Given entries:
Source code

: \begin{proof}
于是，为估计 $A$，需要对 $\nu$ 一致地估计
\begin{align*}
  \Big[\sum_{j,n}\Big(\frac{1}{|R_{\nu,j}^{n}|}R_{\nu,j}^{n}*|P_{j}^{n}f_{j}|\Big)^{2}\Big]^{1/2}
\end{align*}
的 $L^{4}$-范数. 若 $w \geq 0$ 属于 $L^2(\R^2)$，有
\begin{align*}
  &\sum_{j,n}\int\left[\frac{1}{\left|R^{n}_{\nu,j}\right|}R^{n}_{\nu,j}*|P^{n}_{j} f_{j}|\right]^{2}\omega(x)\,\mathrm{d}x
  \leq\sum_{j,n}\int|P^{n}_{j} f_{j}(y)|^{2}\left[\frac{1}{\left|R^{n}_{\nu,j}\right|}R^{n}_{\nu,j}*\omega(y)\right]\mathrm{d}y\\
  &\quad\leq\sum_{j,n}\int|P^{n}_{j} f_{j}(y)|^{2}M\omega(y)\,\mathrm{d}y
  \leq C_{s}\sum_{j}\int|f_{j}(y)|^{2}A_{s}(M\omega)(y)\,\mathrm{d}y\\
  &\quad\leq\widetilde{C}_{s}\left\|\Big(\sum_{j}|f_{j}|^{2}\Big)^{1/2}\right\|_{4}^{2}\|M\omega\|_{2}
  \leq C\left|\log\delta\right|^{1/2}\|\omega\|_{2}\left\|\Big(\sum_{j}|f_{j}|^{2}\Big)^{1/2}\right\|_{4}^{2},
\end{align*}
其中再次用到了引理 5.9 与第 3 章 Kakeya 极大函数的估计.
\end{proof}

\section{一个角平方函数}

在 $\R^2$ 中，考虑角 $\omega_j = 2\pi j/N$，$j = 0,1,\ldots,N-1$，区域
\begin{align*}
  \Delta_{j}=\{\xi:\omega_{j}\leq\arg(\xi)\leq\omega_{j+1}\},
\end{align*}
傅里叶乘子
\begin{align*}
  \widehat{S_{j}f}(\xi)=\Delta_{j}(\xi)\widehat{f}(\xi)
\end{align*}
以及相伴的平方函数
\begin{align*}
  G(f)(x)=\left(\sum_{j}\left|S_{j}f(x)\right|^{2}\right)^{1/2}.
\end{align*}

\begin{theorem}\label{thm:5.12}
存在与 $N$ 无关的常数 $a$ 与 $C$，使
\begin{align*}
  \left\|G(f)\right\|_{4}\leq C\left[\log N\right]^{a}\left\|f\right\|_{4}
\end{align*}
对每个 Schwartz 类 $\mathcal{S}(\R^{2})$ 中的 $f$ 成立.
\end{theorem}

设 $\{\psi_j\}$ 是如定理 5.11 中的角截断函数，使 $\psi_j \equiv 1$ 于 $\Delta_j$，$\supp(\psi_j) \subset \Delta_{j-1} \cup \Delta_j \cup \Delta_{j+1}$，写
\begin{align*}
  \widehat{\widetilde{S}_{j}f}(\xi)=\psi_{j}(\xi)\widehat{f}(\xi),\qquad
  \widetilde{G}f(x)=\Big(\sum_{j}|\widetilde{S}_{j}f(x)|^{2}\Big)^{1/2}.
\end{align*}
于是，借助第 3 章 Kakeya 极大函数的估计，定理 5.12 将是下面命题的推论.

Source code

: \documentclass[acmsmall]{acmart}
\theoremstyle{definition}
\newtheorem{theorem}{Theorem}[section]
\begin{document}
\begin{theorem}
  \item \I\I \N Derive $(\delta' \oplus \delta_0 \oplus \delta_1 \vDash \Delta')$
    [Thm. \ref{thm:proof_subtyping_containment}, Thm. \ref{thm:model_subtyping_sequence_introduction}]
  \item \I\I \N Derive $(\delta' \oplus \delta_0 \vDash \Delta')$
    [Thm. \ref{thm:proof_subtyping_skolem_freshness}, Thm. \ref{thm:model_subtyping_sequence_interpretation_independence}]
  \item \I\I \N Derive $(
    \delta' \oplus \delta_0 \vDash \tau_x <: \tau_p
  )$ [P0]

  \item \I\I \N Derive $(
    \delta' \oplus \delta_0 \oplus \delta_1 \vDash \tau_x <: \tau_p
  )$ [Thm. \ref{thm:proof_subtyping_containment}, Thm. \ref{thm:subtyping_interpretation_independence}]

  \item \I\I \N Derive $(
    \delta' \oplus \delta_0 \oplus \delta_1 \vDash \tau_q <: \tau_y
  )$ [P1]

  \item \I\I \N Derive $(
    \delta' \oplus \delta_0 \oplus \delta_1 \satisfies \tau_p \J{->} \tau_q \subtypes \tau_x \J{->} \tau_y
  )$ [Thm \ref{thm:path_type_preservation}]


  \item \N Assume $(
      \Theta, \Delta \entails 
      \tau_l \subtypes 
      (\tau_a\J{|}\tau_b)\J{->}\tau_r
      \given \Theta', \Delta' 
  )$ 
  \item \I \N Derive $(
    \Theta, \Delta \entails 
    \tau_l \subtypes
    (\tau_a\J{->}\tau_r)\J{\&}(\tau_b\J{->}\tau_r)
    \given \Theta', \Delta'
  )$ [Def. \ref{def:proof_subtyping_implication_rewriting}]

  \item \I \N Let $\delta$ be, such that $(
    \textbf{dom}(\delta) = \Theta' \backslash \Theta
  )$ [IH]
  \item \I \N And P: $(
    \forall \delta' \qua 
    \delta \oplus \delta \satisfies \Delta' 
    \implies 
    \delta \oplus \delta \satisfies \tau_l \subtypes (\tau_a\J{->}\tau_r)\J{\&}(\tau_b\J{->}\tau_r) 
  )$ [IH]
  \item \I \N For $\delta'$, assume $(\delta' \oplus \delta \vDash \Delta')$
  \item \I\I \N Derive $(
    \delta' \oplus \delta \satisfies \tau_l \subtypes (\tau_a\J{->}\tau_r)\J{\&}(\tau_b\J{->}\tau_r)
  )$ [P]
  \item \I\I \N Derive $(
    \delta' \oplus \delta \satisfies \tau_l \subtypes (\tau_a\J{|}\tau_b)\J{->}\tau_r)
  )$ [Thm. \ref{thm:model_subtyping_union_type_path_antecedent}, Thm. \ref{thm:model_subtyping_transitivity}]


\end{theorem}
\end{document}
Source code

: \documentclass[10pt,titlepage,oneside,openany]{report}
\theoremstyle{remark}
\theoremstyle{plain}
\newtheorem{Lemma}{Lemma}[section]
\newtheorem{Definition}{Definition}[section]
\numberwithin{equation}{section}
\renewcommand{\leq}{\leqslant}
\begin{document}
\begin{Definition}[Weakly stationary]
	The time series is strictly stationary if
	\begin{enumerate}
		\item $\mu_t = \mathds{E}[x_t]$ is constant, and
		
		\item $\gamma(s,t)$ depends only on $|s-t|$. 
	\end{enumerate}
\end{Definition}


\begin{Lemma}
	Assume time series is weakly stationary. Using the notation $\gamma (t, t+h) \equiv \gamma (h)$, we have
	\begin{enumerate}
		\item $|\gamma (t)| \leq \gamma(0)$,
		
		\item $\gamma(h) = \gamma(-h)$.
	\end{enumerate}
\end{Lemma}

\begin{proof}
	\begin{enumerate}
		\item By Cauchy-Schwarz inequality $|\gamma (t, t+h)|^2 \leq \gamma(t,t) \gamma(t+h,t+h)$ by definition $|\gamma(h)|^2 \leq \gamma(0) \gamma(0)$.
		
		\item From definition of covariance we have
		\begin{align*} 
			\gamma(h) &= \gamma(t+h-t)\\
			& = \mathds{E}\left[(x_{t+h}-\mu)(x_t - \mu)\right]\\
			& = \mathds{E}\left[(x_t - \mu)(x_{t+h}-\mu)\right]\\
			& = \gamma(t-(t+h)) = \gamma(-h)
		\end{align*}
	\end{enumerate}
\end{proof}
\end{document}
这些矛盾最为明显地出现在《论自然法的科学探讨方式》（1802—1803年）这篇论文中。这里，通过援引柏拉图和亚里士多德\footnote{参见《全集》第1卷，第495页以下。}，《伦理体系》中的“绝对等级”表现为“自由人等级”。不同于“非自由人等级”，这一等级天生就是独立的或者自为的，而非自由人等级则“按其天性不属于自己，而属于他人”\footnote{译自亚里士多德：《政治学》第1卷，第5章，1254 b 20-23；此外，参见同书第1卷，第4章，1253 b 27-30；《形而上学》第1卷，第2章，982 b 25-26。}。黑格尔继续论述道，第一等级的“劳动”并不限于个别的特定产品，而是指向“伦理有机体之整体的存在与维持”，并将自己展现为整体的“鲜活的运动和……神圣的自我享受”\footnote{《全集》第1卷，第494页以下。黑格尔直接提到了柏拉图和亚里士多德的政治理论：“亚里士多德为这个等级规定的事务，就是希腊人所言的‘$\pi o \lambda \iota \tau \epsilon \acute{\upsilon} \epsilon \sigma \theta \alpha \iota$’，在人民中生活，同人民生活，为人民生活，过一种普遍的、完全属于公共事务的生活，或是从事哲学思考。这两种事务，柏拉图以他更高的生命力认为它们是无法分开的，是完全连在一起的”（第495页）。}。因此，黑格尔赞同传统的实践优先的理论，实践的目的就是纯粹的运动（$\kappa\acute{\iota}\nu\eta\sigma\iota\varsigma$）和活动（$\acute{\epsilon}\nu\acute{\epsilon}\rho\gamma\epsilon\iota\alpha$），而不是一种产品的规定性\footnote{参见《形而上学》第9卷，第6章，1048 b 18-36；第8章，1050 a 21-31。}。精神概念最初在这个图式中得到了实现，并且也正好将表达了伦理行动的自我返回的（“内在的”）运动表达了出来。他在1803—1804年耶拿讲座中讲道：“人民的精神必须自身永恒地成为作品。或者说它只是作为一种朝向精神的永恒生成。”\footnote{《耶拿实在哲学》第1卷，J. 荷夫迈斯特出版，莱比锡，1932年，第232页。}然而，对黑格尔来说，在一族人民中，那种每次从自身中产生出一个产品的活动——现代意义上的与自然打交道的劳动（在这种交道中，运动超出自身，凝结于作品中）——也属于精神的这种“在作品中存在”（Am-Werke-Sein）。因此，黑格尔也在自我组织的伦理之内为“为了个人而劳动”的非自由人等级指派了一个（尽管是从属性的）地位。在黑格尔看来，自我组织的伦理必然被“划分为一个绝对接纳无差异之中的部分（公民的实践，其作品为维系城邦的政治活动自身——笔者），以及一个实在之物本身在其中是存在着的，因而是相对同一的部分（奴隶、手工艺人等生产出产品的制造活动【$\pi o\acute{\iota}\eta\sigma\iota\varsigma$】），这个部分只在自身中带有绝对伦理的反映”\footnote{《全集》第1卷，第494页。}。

Assigned task: Of all the entries above, output exactly the lines between the one holding "The time series is strictly stationary if" and the one holding "definition $|\gamma(h)|^2 \leq \gamma(0) \gamma(0)$.", inclusive.

Your response:
	The time series is strictly stationary if
	\begin{enumerate}
		\item $\mu_t = \mathds{E}[x_t]$ is constant, and
		
		\item $\gamma(s,t)$ depends only on $|s-t|$. 
	\end{enumerate}
\end{Definition}


\begin{Lemma}
	Assume time series is weakly stationary. Using the notation $\gamma (t, t+h) \equiv \gamma (h)$, we have
	\begin{enumerate}
		\item $|\gamma (t)| \leq \gamma(0)$,
		
		\item $\gamma(h) = \gamma(-h)$.
	\end{enumerate}
\end{Lemma}

\begin{proof}
	\begin{enumerate}
		\item By Cauchy-Schwarz inequality $|\gamma (t, t+h)|^2 \leq \gamma(t,t) \gamma(t+h,t+h)$ by definition $|\gamma(h)|^2 \leq \gamma(0) \gamma(0)$.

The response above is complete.